▸ WORK TASK
Copy out each line below containing "these".

▸ RECORDS SHOWN
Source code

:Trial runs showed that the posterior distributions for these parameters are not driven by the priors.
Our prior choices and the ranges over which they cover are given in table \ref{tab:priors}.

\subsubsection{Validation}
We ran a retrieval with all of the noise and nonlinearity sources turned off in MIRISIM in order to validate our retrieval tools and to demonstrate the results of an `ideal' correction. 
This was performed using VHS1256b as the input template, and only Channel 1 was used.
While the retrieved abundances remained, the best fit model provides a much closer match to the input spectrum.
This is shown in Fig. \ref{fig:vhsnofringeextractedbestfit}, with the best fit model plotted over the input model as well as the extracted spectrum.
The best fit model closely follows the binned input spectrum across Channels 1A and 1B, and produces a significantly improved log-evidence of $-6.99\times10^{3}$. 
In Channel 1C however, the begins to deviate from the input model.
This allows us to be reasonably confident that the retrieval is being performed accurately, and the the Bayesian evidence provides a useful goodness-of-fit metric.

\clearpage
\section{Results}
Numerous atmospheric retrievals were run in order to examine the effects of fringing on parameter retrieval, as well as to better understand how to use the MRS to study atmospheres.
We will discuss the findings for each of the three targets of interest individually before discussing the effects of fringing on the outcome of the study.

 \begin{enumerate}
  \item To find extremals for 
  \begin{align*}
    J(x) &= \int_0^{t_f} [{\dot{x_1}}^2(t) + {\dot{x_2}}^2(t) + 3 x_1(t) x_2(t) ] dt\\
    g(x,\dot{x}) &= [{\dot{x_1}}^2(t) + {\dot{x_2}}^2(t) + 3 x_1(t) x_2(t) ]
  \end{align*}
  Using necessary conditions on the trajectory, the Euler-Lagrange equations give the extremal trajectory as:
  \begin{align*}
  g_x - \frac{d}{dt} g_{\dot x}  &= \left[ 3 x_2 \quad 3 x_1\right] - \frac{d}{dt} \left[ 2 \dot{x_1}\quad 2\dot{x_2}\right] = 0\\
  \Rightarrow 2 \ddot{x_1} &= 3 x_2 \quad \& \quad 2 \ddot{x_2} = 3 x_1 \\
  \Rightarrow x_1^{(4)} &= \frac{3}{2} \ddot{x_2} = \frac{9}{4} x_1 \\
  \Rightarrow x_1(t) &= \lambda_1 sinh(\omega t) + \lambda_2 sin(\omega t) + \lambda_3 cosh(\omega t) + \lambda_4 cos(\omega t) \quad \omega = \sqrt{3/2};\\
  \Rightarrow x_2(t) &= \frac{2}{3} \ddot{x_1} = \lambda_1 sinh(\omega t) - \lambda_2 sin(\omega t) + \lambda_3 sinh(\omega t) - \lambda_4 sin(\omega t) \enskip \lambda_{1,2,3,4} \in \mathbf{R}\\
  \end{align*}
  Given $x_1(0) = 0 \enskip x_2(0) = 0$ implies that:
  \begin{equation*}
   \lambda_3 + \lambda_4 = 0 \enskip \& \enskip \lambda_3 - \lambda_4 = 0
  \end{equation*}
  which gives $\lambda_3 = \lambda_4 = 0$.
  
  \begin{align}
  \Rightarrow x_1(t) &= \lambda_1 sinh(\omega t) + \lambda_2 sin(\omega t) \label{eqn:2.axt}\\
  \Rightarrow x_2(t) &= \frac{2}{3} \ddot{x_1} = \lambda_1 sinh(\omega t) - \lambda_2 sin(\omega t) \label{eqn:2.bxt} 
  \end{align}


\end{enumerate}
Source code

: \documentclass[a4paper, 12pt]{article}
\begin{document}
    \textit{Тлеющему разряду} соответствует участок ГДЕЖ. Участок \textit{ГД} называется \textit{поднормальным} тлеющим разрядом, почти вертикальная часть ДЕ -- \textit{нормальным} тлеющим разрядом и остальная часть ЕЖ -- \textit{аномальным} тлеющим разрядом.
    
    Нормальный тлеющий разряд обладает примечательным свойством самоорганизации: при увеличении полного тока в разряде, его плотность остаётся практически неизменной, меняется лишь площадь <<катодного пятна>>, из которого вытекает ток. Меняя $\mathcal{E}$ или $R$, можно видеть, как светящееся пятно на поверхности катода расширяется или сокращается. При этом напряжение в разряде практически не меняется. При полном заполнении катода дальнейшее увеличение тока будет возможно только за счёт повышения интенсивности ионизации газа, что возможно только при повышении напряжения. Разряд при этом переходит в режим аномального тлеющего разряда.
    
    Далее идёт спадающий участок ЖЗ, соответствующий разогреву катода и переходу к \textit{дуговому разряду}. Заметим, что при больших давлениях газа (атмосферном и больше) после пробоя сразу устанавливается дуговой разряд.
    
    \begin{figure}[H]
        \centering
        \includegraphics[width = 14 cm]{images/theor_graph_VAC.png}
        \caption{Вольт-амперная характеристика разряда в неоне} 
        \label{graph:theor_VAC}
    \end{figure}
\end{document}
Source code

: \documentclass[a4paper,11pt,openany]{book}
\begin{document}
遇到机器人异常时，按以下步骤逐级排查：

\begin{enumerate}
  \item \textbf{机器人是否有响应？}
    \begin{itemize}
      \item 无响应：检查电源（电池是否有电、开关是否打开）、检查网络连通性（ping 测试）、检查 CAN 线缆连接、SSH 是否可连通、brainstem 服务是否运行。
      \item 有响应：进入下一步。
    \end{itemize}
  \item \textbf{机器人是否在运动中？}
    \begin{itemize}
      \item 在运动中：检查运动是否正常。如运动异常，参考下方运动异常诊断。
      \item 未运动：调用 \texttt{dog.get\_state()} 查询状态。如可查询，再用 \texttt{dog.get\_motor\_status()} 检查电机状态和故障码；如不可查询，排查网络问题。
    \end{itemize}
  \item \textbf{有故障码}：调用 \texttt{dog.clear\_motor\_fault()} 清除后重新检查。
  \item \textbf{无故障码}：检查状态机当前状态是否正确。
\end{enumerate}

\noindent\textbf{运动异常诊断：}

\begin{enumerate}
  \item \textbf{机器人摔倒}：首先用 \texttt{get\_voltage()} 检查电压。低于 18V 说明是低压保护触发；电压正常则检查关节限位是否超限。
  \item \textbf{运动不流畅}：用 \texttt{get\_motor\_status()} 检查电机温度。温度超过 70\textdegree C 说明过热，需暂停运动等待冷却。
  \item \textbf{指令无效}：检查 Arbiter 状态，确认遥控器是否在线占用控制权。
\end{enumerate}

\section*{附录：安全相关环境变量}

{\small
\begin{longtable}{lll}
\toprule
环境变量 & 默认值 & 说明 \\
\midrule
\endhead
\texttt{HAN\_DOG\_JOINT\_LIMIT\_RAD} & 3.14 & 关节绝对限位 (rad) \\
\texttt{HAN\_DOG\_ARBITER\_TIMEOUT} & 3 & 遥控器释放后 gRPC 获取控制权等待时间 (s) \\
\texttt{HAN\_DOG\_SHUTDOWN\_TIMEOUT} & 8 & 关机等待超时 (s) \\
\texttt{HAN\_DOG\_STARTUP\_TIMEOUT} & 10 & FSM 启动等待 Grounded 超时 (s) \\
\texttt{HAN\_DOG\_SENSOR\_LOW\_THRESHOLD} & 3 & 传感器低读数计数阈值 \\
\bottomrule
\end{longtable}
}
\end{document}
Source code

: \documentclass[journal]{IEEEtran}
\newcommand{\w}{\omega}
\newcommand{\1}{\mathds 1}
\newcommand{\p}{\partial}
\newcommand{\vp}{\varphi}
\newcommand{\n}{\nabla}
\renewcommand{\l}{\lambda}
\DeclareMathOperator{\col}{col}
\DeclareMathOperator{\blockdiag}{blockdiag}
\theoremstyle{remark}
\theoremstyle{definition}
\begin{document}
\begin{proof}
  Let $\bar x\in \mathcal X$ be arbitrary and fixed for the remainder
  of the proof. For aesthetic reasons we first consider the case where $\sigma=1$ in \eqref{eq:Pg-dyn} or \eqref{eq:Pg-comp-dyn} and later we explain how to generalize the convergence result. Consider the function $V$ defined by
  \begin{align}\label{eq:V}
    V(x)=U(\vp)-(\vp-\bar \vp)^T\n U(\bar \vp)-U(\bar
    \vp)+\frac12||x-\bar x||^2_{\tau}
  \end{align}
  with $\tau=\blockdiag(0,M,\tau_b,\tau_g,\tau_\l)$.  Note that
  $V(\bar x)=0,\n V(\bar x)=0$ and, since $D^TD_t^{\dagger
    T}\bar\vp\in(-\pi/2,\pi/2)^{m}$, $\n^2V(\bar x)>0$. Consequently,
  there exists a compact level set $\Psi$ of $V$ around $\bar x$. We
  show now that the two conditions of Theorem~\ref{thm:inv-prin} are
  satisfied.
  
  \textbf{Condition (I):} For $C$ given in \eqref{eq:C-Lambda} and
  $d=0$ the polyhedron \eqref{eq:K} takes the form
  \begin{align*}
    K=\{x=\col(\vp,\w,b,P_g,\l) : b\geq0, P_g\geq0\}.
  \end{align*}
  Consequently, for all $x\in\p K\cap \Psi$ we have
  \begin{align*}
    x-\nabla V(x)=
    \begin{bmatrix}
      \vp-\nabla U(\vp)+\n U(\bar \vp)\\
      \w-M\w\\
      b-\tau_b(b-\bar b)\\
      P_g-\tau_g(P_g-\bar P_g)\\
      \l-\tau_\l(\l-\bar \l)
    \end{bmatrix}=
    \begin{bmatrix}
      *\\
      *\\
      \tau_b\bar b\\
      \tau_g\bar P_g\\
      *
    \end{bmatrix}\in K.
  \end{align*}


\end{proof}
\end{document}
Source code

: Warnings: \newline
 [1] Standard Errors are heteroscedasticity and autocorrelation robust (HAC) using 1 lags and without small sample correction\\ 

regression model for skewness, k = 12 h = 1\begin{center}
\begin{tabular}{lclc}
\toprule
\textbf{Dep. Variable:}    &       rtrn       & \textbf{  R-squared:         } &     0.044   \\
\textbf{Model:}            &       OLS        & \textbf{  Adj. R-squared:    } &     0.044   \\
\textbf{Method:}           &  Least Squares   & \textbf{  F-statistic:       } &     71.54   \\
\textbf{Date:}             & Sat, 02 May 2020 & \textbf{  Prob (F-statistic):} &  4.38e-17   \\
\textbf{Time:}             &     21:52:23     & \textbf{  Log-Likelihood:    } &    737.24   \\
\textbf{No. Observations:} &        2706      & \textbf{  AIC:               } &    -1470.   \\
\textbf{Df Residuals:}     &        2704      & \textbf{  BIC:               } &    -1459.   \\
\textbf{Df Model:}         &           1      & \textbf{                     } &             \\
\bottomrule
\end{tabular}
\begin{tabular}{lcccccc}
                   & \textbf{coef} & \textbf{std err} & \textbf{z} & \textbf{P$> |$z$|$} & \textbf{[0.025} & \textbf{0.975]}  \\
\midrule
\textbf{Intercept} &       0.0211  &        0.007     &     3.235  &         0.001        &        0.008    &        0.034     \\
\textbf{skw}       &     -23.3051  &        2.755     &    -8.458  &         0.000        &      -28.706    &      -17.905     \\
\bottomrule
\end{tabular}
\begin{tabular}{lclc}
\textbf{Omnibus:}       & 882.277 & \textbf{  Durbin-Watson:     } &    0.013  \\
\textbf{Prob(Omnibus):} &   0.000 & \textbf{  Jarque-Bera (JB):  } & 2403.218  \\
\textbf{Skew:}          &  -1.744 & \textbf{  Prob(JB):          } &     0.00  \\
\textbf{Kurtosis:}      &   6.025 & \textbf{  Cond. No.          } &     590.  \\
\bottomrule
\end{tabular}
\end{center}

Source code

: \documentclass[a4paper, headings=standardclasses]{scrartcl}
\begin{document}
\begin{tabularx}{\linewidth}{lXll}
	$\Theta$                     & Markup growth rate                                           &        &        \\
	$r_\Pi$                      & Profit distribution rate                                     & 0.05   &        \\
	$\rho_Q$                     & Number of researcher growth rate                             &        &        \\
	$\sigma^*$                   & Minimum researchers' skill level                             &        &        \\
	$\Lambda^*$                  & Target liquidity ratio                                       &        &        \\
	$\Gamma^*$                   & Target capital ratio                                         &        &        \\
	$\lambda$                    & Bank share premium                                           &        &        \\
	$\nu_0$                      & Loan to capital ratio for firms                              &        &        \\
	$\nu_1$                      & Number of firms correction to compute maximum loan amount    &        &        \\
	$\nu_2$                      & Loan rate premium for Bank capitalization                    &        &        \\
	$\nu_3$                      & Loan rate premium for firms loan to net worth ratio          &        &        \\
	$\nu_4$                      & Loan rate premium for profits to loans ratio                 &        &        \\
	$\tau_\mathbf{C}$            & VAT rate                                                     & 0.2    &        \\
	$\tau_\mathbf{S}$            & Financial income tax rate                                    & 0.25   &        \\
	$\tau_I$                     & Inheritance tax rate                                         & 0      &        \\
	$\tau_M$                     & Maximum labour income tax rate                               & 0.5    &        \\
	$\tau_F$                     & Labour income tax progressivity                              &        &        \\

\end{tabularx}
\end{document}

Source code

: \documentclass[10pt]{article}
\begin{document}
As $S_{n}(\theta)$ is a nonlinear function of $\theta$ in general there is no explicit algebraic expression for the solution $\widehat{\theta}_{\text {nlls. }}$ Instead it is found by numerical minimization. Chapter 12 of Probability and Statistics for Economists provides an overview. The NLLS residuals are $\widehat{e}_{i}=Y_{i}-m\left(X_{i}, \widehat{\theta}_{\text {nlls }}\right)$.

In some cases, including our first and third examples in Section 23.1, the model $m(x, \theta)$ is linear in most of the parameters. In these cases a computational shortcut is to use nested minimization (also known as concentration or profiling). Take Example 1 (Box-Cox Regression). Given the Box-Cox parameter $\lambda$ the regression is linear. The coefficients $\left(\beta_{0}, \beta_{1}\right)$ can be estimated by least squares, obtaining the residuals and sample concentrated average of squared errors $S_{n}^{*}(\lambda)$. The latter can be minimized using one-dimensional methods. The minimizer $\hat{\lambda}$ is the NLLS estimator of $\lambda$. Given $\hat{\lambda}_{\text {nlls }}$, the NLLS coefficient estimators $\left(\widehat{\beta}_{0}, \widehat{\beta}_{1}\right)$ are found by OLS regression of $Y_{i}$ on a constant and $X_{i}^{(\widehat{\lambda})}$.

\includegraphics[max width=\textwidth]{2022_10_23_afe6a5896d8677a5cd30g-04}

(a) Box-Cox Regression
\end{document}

▸ ANSWER TO THIS PROBLEM
:Trial runs showed that the posterior distributions for these parameters are not driven by the priors.
In some cases, including our first and third examples in Section 23.1, the model $m(x, \theta)$ is linear in most of the parameters. In these cases a computational shortcut is to use nested minimization (also known as concentration or profiling). Take Example 1 (Box-Cox Regression). Given the Box-Cox parameter $\lambda$ the regression is linear. The coefficients $\left(\beta_{0}, \beta_{1}\right)$ can be estimated by least squares, obtaining the residuals and sample concentrated average of squared errors $S_{n}^{*}(\lambda)$. The latter can be minimized using one-dimensional methods. The minimizer $\hat{\lambda}$ is the NLLS estimator of $\lambda$. Given $\hat{\lambda}_{\text {nlls }}$, the NLLS coefficient estimators $\left(\widehat{\beta}_{0}, \widehat{\beta}_{1}\right)$ are found by OLS regression of $Y_{i}$ on a constant and $X_{i}^{(\widehat{\lambda})}$.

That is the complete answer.